Kennedy's proposal is based on the assumption that men who buy sex do not understand the damage they do to women, families, and communities. Why, then, do men not talk openly with their wives, children, and neighbours about their sexual exploits with prostitutes? Johns know that purchasing sex is looked down upon in this society. They simply want to avoid disruption and complications in their personal lives. They want to save their reputations.

Politicians, the police, and the courts need to confront the fact that by buying sex, johns are supporting an industry in which violence is endemic. Lowman estimates that sex-trade workers are 60 to 120 more likely to be murdered than women in the general population. At least 50 women who work as prostitutes have been murdered in British Columbia since 1988, and these cases are 25 percent less likely to be solved than other murders.

According to a 1995 study that Lowman conducted with colleague Laura Fraser, 77 percent of adult sex-trade workers averaged at least one violent trick a month. Sixty-two percent of those women were sexually assaulted and 48 percent were beaten. (Thirty percent of the offenders used a knife or a gun.) Ninety-nine percent of those surveyed believed that juveniles in the sex trade are most at risk of violence.

Lowman and Fraser's findings were echoed in a 1995 study done by Sue Currie in Vancouver's Downtown Eastside. Curry found that 98 percent of the sex-trade workers were victims of violence -- 94 percent were beaten, 48 percent were assaulted with a weapon, and 89 percent were sexually assaulted or gang-raped. Ninety-nine percent of the women believed that juveniles are at more risk of violence than adult women.

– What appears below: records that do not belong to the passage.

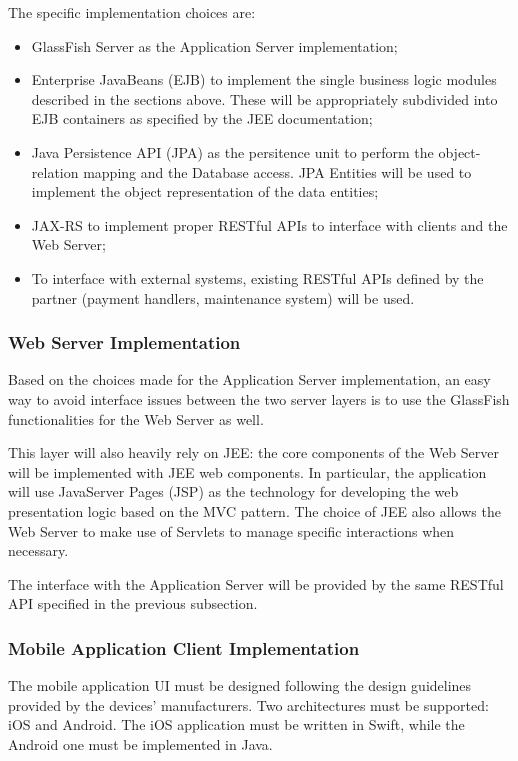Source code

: The specific implementation choices are:
\begin{itemize}
\item GlassFish Server as the Application Server implementation;
\item Enterprise JavaBeans (EJB) to implement the single business logic modules described in the sections above. These will be appropriately subdivided into EJB containers as specified by the JEE documentation;
\item Java Persistence API (JPA) as the persitence unit to perform the object-relation mapping and the Database access. JPA Entities will be used to implement the object representation of the data entities;
\item JAX-RS to implement proper RESTful APIs to interface with clients and the Web Server;
\item To interface with external systems, existing RESTful APIs defined by the partner (payment handlers, maintenance system) will be used.
\end{itemize}


\subsubsection{Web Server Implementation}
Based on the choices made for the Application Server implementation, an easy way to avoid interface issues between the two server layers is to use the GlassFish functionalities for the Web Server as well.

This layer will also heavily rely on JEE: the core components of the Web Server will be implemented with JEE web components. In particular, the application will use JavaServer Pages (JSP) as the technology for developing the web presentation logic based on the MVC pattern. The choice of JEE also allows the Web Server to make use of Servlets to manage specific interactions when necessary.

The interface with the Application Server will be provided by the same RESTful API specified in the previous subsection.


\subsubsection{Mobile Application Client Implementation}
The mobile application UI must be designed following the design guidelines provided by the devices' manufacturers. Two architectures must be supported: iOS and Android. The iOS application must be written in Swift, while the Android one must be implemented in Java.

Between 1988 and 1994 in Vancouver, an average of 216 violent tricks a year were reported to the Downtown Eastside Youth Activities Society. The society's executive director, John Turvey, estimates that only three to five percent of all violent incidents are reported, and women in Lowman's study estimated that about 12 percent of all transactions involve violence. We know very little about johns, but we can conclude from the numbers that far too many of them use violence against the prostitutes they hire.

Lowman and colleagues are currently conducting a study on the behaviour of johns. Until the study is complete, city hall has little business proposing initiatives that are seriously questioned such as Lowman and Fraser and experts such as Turvey. That anyone, particularly an elected female official, would advocate reduced consequences for a population of men that can be, and often is, dangerous is unthinkable.

Child protection needs to be the bottom line whenever prostitution is discussed. In fact, Kennedy's john school proposal will only perpetuate the danger for kids who work in the sex trade. Johns can avoid detection by female police officers who pose as prostitutes by purchasing favours from kids -- which increases the kids' risks. The school proposal offers johns an attractive alternative to jail. But nothing comparable is being suggested for the women and children exploited in the sex trade.

The city has failed to enforce the law and continues to offer dangerous and cosmetic solutions to prostitution-related issues. Half-hearted measures that fail to address fundamental problems and play right into sex offenders' hands are not good enough. Kids belong in school. Their johns belong in jail.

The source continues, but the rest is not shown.